Ahora hace un año dormía plácidamente en mi apartamento de Washington cuando, de repente, mi hermano Jota que había venido a pasar unos días, se puso a gritar como un loco. Me ahorraré decir algunas de sus palabras para no comprometerlo. "Tío, despierta, que han entrado en la Conselleria d'Economia". En Washington eran hacia las 3 o las 4 de la madrugada, los gritos me sobresaltaron y lo ignoré. Me tenía que levantar temprano para escribir la enésima crónica sobre las barbaridades de Donald Trump y difícilmente estaba en condiciones de parar a la Guardia Civil desde el apartamento 1021 del 2400 de M street. Cuando hacia las 7am me levanté, ya era la 1pm en Barcelona, y miles de personas se concentraban en la confluencia de la Gran Via con Rambla Catalunya. El teléfono temblaba porque descargaba una tormenta de whatsapps de amigos, conocidos y saludados. Fue la primera vez, más que en las Diadas anteriores, que me sentí mal por no estar. Incluso me disculpé con Jota. "La distancia, a veces, te permite observar mejor la situación en su globalidad, pero también, a veces, te aleja de la realidad", le dije.

Casualmente, aquel día se produjo otro hecho insólito. La sección de Internacional no quería nada aquel día de los Estados Unidos, así que estuve siguiendo los acontecimientos de Barcelona por streaming. Sufrí. Y compré un billete para estar el 1 de octubre.
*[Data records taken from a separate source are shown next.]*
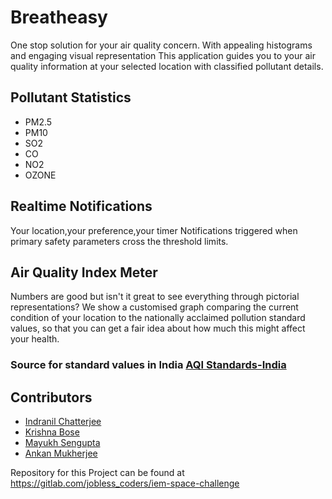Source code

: #  Breatheasy

One stop solution for your air quality concern.
With appealing histograms and engaging visual representation 
This application guides you to your air quality information at your selected location with classified pollutant details.

## Pollutant Statistics

 - PM2.5
 - PM10
 - SO2
 - CO
 - NO2
 - OZONE
 

##  Realtime Notifications 
Your location,your preference,your timer
Notifications triggered when primary safety parameters cross the threshold limits.
##  Air Quality Index Meter
Numbers are good but isn't it great to see everything through pictorial representations?
We show a customised graph comparing the current condition of your location to the nationally acclaimed pollution standard values, so that you can get a fair idea about how much this might affect your health.

### Source for standard values in India [AQI Standards-India](https://en.wikipedia.org/wiki/Air_quality_index#India)

## Contributors

 -  [Indranil Chatterjee](https://github.com/indracs97)
 -  [Krishna Bose](https://github.com/krishnabose02)
 -  [Mayukh Sengupta](https://github.com/mayukh45)
 -  [Ankan Mukherjee](https://github.com/Ankan07)
 
 Repository for this Project can be found at <https://gitlab.com/jobless_coders/iem-space-challenge>





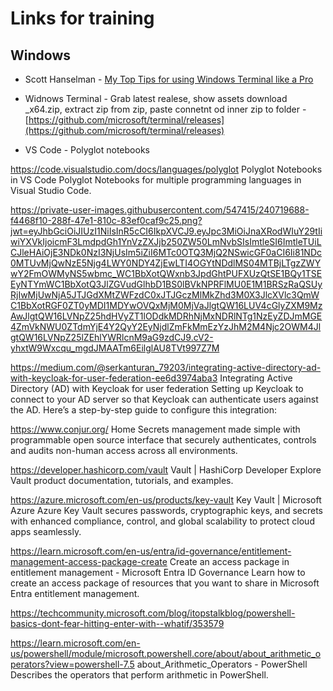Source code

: # Links for training
## Windows
* Scott Hanselman - [My Top Tips for using Windows Terminal like a Pro](https://www.youtube.com/watch?v=FC-gLkYWXLw&pp=ygUQd2luZG93cyB0ZXJtaW5hbA%3D%3D)
* Widnows Terminal - Grab latest realese, show assets download _x64.zip, extract zip from zip, paste connetnt od inner zip to folder - [https://github.com/microsoft/terminal/releases](https://github.com/microsoft/terminal/releases)

* VS Code - Polyglot notebooks
 
https://code.visualstudio.com/docs/languages/polyglot
Polyglot Notebooks in VS Code
Polyglot Notebooks for multiple programming languages in Visual Studio Code.
 
https://private-user-images.githubusercontent.com/547415/240719688-f4468f10-288f-47e1-810c-83ef0caf9c25.png?jwt=eyJhbGciOiJIUzI1NiIsInR5cCI6IkpXVCJ9.eyJpc3MiOiJnaXRodWIuY29tIiwiYXVkIjoicmF3LmdpdGh1YnVzZXJjb250ZW50LmNvbSIsImtleSI6ImtleTUiLCJleHAiOjE3NDk0NzI3NjUsIm5iZiI6MTc0OTQ3MjQ2NSwicGF0aCI6Ii81NDc0MTUvMjQwNzE5Njg4LWY0NDY4ZjEwLTI4OGYtNDdlMS04MTBjLTgzZWYwY2FmOWMyNS5wbmc_WC1BbXotQWxnb3JpdGhtPUFXUzQtSE1BQy1TSEEyNTYmWC1BbXotQ3JlZGVudGlhbD1BS0lBVkNPRFlMU0E1M1BRSzRaQSUyRjIwMjUwNjA5JTJGdXMtZWFzdC0xJTJGczMlMkZhd3M0X3JlcXVlc3QmWC1BbXotRGF0ZT0yMDI1MDYwOVQxMjM0MjVaJlgtQW16LUV4cGlyZXM9MzAwJlgtQW16LVNpZ25hdHVyZT1lODdkMDRhNjMxNDRlNTg1NzEyZDJmMGE4ZmVkNWU0ZTdmYjE4Y2QyY2EyNjdlZmFkMmEzYzJhM2M4Njc2OWM4JlgtQW16LVNpZ25lZEhlYWRlcnM9aG9zdCJ9.cV2-yhxtW9Wxcqu_mgdJMAATm6EilglAU8TVt997Z7M
 
https://medium.com/@serkanturan_79203/integrating-active-directory-ad-with-keycloak-for-user-federation-ee6d3974aba3
Integrating Active Directory (AD) with Keycloak for user federation
Setting up Keycloak to connect to your AD server so that Keycloak can authenticate users against the AD. Here’s a step-by-step guide to configure this integration:
 
https://www.conjur.org/
Home
Secrets management made simple with programmable open source interface that securely authenticates, controls and audits non-human access across all environments.
 
https://developer.hashicorp.com/vault
Vault | HashiCorp Developer
Explore Vault product documentation, tutorials, and examples.
 
https://azure.microsoft.com/en-us/products/key-vault
Key Vault | Microsoft Azure
Azure Key Vault secures passwords, cryptographic keys, and secrets with enhanced compliance, control, and global scalability to protect cloud apps seamlessly.
 
https://learn.microsoft.com/en-us/entra/id-governance/entitlement-management-access-package-create
Create an access package in entitlement management - Microsoft Entra ID Governance
Learn how to create an access package of resources that you want to share in Microsoft Entra entitlement management.
 
https://techcommunity.microsoft.com/blog/itopstalkblog/powershell-basics-dont-fear-hitting-enter-with--whatif/353579
 
https://learn.microsoft.com/en-us/powershell/module/microsoft.powershell.core/about/about_arithmetic_operators?view=powershell-7.5
about_Arithmetic_Operators - PowerShell
Describes the operators that perform arithmetic in PowerShell.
Ha pasado un año, y he querido estar donde no estaba el año pasado. Había tanta gente que era imposible saber qué pasaba en el escenario, pero los comentarios de la gente eran tanto o más interesantes. "La Fura dels Baus se ha convertido en la fura de los bobos", decía uno que fue bastante aplaudido. Otro llevaba una pancarta sobre Llarena que disculpaba a su madre. De repente me encuentro a Sebas Guirado. Lo conocía de cuando había sido jefe de prensa del PSUC o de Iniciativa per Catalunya, que para el caso era lo mismo. Dejó la política, vive en el País Vasco, pero se siente obligado a venir a Barcelona cuando considera que no se puede desentender.

Tantas peleas que viví entre comunistas y socialistas contra los convergentes y ahora los encuentras en las mismas manis. Como para reflexionar. Trato a Sebas de comunista y río. "Tenemos que ir a todas, los vascos me reprochan que somos demasiado flojos". A continuación me saluda Oriol Tramvia, uno de mis ídolos de juventud. Allí por los ochenta le hacíamos bromas desde la izquierda extraparlamentaria gritando "¡¡¡Oriol Tramvia es del PSUC!!!" y él respondía siguiendo el cachondeo: "Sí, Oriol Tramvia es del PSUC porque el PSUC es más que un club". Se lamenta, pero no mucho, de que ahora lo reconocen más como el hermano de Agustí Pons. Uno fue ídolo, pero el otro ha sido un maestro.

―¿Qué tenemos que hacer?― le pregunto a Oriol.

―Yo estoy dispuesto a hacer todo lo que haga falta― dice.

Enseguida se abre el debate. Interviene Robert, un alto ejecutivo de una multinacional alemana ahora jubilado. "Si los condenan a veinte años, yo estoy dispuesto a coger un fusil".

Eva trabaja en una agencia de viajes por internet de las más populares. "Tendremos que parar el país", dice. "No sé si todo el mundo estará dispuesto", le replico. "Yo estoy dispuesta a aguantar una semana y un mes también si hace falta".

Araceli y Olga se añaden a la idea de parar el país. "Yo si hace falta estoy dispuesta a vivir sin luz, sin gas, sin calefacción, el tiempo que haga falta", dice una de ellas. "Si los condenan, tendremos que abrir las prisiones, no queda otra", dice la otra.

Montse había quedado con sus tres hijas, pero se han hecho de rogar y mientras no llegaban decía: "Lo importante es que estamos unidos. Sólo ganaremos si vamos todos juntos". Cuando las chicas han llegado y he hecho un comentario sobre lo guapas que eran, todos los alrededores de mujeres, incluida la mía, me han reprochado mi "micromachismo". He tenido que disculparme. Y eso que mis hijas me tienen avisado.

Un grupo de hombres llegados de Manresa me interpelan. "Dile a los políticos que escuchen al pueblo". "¿Y qué quiere el pueblo?", pregunto. "Unidad, unidad", responden.

La mani empieza a dispersarse y empiezo a tirar, y desde lejos una mujer dice, "Jordi, no aflojes". Eso es lo que hay.